Okay, this is easy. If you’re an engineer, you’d be one of the engineers of the insect world. A termite, of the infraorder Isoptera. Termites are pretty cool, in my humble opinion. They build incredibly intricate structures and networks, and they have a highly organized social hierarchy — and while I’m no engineering major, it seems like there’s a pretty evident social hierarchy between the engineering disciplines. Like, why does everyone hate Civil?
The other insect you might be, say, if you’re more of an electrical or computer engineer and building structures isn’t your forte, is one of the wildest insects I’ve learned about yet. The Raspberry Crazy Ant. Why does that name sound like a Four Loko flavor, you might ask? I’m gonna be honest: I don’t know. But here’s what I do now.

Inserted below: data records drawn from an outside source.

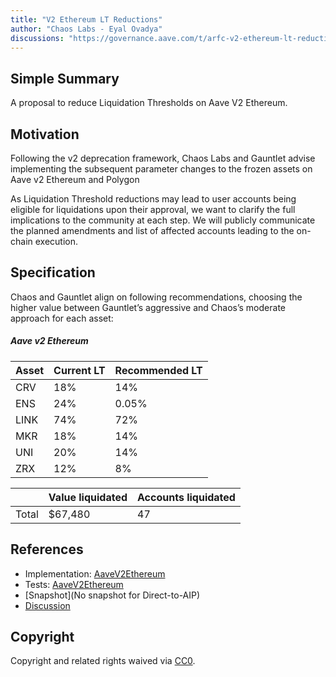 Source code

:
 ```yaml
---
title: "V2 Ethereum LT Reductions"
author: "Chaos Labs - Eyal Ovadya"
discussions: "https://governance.aave.com/t/arfc-v2-ethereum-lt-reductions-01-30-2024/16468"
---
```


## Simple Summary

A proposal to reduce Liquidation Thresholds on Aave V2 Ethereum.

## Motivation

Following the v2 deprecation framework, Chaos Labs and Gauntlet advise implementing the subsequent parameter changes to the frozen assets on Aave v2 Ethereum and Polygon

As Liquidation Threshold reductions may lead to user accounts being eligible for liquidations upon their approval, we want to clarify the full implications to the community at each step. We will publicly communicate the planned amendments and list of affected accounts leading to the on-chain execution.

## Specification

Chaos and Gauntlet align on following recommendations, choosing the higher value between Gauntlet’s aggressive and Chaos’s moderate approach for each asset:

##### Aave v2 Ethereum

| Asset | Current LT | Recommended LT |
| ----- | ---------- | -------------- |
| CRV   | 18%        | 14%            |
| ENS   | 24%        | 0.05%          |
| LINK  | 74%        | 72%            |
| MKR   | 18%        | 14%            |
| UNI   | 20%        | 14%            |
| ZRX   | 12%        | 8%             |

|       | Value liquidated | Accounts liquidated |
| ----- | ---------------- | ------------------- |
| Total | $67,480          | 47                  |

## References

- Implementation: [AaveV2Ethereum](https://github.com/bgd-labs/aave-proposals-v3/blob/main/src/20240201_AaveV2Ethereum_ChaosLabsV2EthereumLTReductions/AaveV2Ethereum_ChaosLabsV2EthereumLTReductions_20240201.sol)
- Tests: [AaveV2Ethereum](https://github.com/bgd-labs/aave-proposals-v3/blob/main/src/20240201_AaveV2Ethereum_ChaosLabsV2EthereumLTReductions/AaveV2Ethereum_ChaosLabsV2EthereumLTReductions_20240201.t.sol)
- [Snapshot](No snapshot for Direct-to-AIP)
- [Discussion](https://governance.aave.com/t/arfc-v2-ethereum-lt-reductions-01-30-2024/16468)

## Copyright

Copyright and related rights waived via [CC0](https://creativecommons.org/publicdomain/zero/1.0/).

These little dudes will literally eat a computer. Like, they’ll gnaw through the cords and wiring until the electrical shock kills them. That’s metal AF, in my opinion. And perhaps there’s a metaphor there too. Dear computer engineer, are you going to keep sticking your head in computers until the day you die? Just a rhetorical.
This one’s easy. If you’re a comp sci major, you’re a Hercules beetle, Dynastes hercules. And no, it’s not because you’re strong and look cool. It’s because you have a really big head. Please deflate your ego.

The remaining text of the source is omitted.